*The input*.
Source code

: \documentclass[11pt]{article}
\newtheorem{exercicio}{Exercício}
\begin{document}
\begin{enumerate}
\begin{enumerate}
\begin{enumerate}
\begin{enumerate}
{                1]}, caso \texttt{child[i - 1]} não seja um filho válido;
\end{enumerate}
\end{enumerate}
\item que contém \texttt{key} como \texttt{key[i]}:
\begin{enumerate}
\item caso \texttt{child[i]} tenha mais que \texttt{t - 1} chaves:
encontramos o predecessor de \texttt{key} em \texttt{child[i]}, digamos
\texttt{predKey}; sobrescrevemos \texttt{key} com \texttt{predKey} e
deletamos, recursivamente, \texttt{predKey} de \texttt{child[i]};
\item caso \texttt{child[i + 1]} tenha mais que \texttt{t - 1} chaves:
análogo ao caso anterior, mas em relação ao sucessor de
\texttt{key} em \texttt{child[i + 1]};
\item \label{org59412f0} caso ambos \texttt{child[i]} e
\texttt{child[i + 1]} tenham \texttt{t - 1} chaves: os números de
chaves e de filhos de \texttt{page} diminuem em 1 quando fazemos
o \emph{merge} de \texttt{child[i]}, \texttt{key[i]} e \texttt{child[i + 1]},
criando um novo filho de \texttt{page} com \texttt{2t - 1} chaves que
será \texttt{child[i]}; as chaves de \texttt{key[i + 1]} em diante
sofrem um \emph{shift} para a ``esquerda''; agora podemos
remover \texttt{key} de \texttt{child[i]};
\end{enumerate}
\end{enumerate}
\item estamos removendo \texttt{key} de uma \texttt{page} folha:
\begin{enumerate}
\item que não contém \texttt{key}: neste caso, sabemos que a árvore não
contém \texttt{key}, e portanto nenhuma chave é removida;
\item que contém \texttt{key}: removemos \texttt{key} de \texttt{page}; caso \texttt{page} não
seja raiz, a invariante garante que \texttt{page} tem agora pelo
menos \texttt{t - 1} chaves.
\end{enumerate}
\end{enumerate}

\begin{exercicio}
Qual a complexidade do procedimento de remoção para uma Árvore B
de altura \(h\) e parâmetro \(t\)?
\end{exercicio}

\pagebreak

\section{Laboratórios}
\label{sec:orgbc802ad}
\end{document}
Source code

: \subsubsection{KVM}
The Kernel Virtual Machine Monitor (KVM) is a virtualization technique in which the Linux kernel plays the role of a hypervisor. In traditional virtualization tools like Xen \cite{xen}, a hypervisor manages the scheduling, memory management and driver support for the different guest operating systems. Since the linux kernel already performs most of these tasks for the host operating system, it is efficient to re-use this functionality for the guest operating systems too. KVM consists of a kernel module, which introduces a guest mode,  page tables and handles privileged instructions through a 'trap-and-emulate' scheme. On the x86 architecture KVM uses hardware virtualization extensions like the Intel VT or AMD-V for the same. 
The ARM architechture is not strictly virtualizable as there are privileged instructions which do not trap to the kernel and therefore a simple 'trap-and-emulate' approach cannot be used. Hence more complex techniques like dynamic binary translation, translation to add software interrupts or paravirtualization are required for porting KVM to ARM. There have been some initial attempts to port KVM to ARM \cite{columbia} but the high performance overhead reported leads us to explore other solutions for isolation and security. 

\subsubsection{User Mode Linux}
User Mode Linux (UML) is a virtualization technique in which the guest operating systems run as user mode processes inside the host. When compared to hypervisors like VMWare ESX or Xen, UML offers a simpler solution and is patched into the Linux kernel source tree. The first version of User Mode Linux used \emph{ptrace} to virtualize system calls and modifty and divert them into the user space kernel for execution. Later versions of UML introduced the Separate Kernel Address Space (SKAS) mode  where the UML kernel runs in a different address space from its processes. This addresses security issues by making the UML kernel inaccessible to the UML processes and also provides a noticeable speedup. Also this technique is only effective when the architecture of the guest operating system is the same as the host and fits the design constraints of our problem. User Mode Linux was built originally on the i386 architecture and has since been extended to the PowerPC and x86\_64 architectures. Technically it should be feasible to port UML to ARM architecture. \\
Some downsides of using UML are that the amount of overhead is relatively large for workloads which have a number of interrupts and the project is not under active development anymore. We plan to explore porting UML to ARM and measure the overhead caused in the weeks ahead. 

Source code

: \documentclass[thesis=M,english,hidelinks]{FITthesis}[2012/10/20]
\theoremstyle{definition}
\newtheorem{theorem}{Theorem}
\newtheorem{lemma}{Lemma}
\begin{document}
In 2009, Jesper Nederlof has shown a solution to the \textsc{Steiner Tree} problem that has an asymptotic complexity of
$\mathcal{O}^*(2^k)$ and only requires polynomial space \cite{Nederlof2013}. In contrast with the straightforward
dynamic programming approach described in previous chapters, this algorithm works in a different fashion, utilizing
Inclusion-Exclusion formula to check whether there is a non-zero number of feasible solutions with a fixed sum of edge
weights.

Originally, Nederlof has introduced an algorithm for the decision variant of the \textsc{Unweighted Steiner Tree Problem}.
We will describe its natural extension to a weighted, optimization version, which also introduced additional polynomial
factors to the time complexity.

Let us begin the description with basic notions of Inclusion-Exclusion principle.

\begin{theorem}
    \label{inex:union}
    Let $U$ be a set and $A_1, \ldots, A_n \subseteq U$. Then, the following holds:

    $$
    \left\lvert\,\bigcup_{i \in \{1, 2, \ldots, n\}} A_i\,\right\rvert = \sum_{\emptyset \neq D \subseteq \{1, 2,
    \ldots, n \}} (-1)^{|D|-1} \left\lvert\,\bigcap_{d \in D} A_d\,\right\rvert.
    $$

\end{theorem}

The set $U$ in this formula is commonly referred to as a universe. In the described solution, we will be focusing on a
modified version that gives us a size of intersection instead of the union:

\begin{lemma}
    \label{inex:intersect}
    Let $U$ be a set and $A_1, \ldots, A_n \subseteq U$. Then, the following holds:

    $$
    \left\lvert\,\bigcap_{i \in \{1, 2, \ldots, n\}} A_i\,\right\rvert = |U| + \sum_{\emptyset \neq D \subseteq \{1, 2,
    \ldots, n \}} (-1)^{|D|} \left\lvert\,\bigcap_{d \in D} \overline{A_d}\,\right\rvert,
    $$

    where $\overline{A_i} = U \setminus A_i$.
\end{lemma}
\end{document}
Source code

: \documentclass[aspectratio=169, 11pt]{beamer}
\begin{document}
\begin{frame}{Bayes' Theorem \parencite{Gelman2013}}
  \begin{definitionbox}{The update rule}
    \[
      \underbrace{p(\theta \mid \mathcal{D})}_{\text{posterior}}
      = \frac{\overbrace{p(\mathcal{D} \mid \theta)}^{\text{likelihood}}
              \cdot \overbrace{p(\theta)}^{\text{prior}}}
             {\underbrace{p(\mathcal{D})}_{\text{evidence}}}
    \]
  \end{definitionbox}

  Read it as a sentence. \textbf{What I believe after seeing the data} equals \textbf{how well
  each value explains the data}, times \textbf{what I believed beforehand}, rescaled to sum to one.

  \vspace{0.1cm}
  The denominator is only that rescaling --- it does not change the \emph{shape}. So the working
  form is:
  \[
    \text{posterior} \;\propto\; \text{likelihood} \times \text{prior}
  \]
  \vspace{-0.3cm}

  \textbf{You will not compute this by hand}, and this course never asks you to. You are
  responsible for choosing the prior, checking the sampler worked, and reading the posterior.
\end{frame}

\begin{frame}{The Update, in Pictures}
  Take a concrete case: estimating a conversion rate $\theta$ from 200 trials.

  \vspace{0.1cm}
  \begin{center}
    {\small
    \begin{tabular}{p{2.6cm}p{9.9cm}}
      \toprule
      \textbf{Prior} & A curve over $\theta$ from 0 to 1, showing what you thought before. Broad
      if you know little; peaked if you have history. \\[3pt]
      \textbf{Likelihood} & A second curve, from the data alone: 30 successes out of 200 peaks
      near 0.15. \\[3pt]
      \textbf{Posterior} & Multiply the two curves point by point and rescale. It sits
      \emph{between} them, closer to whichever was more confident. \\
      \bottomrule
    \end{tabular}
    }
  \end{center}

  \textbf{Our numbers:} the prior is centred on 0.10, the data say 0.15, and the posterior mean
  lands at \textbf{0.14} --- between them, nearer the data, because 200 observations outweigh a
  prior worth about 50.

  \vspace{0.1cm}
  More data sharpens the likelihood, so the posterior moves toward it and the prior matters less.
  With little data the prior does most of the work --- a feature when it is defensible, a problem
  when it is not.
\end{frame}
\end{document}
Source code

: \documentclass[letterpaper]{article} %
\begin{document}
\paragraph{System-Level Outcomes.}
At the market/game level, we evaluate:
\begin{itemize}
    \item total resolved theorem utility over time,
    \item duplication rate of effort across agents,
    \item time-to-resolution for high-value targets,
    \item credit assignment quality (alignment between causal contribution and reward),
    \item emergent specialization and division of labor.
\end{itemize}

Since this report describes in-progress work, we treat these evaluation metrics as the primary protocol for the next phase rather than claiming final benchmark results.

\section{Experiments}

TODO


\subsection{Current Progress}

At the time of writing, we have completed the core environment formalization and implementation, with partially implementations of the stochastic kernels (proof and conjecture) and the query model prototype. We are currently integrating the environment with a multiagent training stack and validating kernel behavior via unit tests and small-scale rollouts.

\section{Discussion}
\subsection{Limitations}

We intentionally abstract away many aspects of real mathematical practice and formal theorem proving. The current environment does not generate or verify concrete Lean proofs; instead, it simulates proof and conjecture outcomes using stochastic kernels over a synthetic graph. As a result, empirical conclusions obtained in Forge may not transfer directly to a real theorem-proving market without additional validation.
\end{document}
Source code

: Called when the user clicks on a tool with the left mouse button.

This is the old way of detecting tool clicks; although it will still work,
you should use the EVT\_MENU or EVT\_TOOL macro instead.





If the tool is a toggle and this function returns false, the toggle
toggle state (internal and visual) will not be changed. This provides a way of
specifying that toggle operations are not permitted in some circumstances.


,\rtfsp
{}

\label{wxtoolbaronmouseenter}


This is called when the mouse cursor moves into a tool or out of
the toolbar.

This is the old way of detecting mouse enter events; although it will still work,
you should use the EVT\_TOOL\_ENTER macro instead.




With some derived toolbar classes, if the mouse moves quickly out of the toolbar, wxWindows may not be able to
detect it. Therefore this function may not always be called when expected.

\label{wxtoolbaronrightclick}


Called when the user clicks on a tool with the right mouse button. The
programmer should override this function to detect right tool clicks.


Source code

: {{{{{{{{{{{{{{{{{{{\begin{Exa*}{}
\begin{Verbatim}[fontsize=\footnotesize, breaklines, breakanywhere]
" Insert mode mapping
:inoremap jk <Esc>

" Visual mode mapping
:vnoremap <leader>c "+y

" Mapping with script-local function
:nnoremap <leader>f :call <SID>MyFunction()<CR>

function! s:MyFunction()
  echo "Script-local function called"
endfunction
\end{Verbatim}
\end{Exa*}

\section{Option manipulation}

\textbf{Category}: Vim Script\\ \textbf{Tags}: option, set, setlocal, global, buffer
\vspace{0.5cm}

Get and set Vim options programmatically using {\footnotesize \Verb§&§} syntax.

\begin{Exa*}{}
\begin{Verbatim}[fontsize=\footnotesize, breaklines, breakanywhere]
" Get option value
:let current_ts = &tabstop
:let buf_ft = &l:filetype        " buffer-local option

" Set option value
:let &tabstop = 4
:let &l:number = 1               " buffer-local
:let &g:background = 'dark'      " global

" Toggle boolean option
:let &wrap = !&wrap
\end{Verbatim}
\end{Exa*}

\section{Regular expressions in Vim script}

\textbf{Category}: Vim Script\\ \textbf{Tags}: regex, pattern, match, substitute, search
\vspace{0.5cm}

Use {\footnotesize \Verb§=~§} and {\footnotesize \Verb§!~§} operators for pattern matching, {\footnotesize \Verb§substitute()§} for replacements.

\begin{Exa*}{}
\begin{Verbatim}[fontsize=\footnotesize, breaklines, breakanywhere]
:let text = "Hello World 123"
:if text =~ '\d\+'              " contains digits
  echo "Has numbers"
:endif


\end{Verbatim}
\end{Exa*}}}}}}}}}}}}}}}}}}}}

*Try it*. Pull every line containing the word "polynomial" out of the listing.

*Result of the exercise*.
$\mathcal{O}^*(2^k)$ and only requires polynomial space \cite{Nederlof2013}. In contrast with the straightforward
We will describe its natural extension to a weighted, optimization version, which also introduced additional polynomial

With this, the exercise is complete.